DEMONSTRATIE VAKBONDEN
VAN DE GRAAF:
Nog één ander onderwerp: morgen een demonstratie in Amsterdam. Honderdduizend man, er wordt over
200.000 gesproken. Begrijpt u waarom die mensen zo boos zijn?
DE GRAAF:
Ik heb wel begrip, en dat geldt niet alleen voor mij, dat geldt voor het hele kabinet, voor het feit dat veel
mensen worden geconfronteerd met maatregelen die op de korte termijn ingrijpen in hun leven, pijn doen
zelfs.

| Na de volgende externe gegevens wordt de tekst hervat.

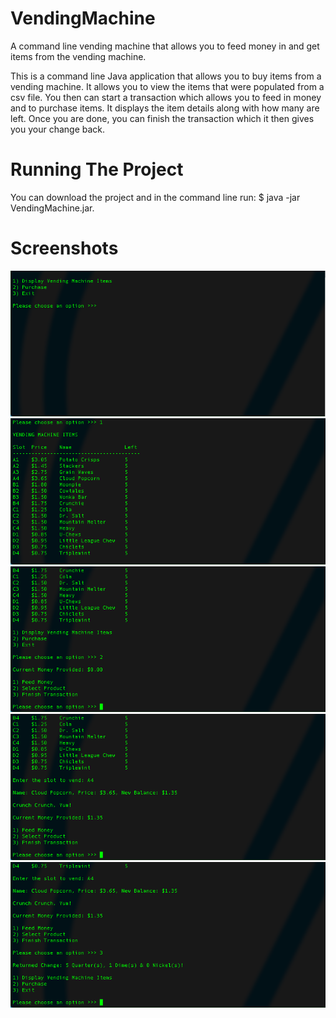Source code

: # VendingMachine
A command line vending machine that allows you to feed money in and get items from the vending machine.

This is a command line Java application that allows you to buy items from a vending machine. It allows you to view the items that were populated from a csv file. You then can start a transaction which allows you to feed in money and to purchase items. It displays the item details along with how many are left. Once you are done, you can finish the transaction which it then gives you your change back.

# Running The Project #
You can download the project and in the command line run: $ java -jar VendingMachine.jar.

# Screenshots #
![alt tag](https://github.com/jamesalandyer/VendingMachine/blob/master/vendingmachine-1.png)
![alt tag](https://github.com/jamesalandyer/VendingMachine/blob/master/vendingmachine-2.png)
![alt tag](https://github.com/jamesalandyer/VendingMachine/blob/master/vendingmachine-3.png)
![alt tag](https://github.com/jamesalandyer/VendingMachine/blob/master/vendingmachine-4.png)
![alt tag](https://github.com/jamesalandyer/VendingMachine/blob/master/vendingmachine-5.png)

Het is moeilijk om je dan uiteindelijk te realiseren dat die maatregelen op de lange termijn ons sociaal
stelsel, onze welvaart en onze samenleving duurzaam maken en dus ook toekomst bieden aan volgende
generaties. Dat komt snel, het is inderdaad een hervormingsagenda die ook echt wat inhoudt. Dat mensen
daarvan geschrokken zijn, begrijp ik ook. Ik heb dus ook respect voor mensen die morgen in Amsterdam
zeggen: ik wil daartegen demonstreren. Ik zeg er ook bij dat de afgelopen maanden al veel is
gediscussieerd en gedebatteerd en dat in het democratisch proces de afgelopen dagen de
Kamermeerderheid, mede onder invloed van de maatschappelijke discussie...
VAN DE GRAAF:
Ja, ja, die heeft het allemaal geratificeerd.
DE GRAAF:
Die heeft wel wat fundamenteels ook toegevoegd, of zo u wilt, wat afgedaan om datgene wat wij willen
wat zachter te laten lopen in de samenleving.
VAN DE GRAAF:
Maar de bonden zeggen: voor ons lang niet genoeg, de demonstratie gaat door. Mijn vraag aan u is: wat
doet het kabinet om weer aan tafel te komen met die bonden? Dat lijkt me toch het eerste wat moet
gebeuren.
DE GRAAF:
Er is overigens, met alle respect voor degenen die morgen gaan demonstreren: een demonstratie is er niet
voor nodig om ons ervan te overtuigen dat we, ondanks het conflict op deze punten met de
vakorganisaties toch gewoon weer aantafel moeten gaan zitten.
VAN DE GRAAF:
Wat gaat u doen om aan tafel te komen?
DE GRAAF:
Wij gaan de komende maanden proberen dat gesprek weer te openen. We weten waar we het over oneens
zijn, daar heeft de politieke besluitvorming over plaatsgevonden. Er zijn tal van onderwerpen, variërend
van de jeugdwerkloosheid, we hebben arbeidsvoorwaarden algemeen, innovatie, waar de sociale partners
en de overheid met elkaar in gesprek moeten blijven. Dat betekent dat er op een geven moment ook
initiatieven van ons kunnen komen. Het is niet alleen een kwestie van : als je zin hebt om langs te komen,
kom maar langs. Ook van ons zal die hand moeten worden uitgestoken.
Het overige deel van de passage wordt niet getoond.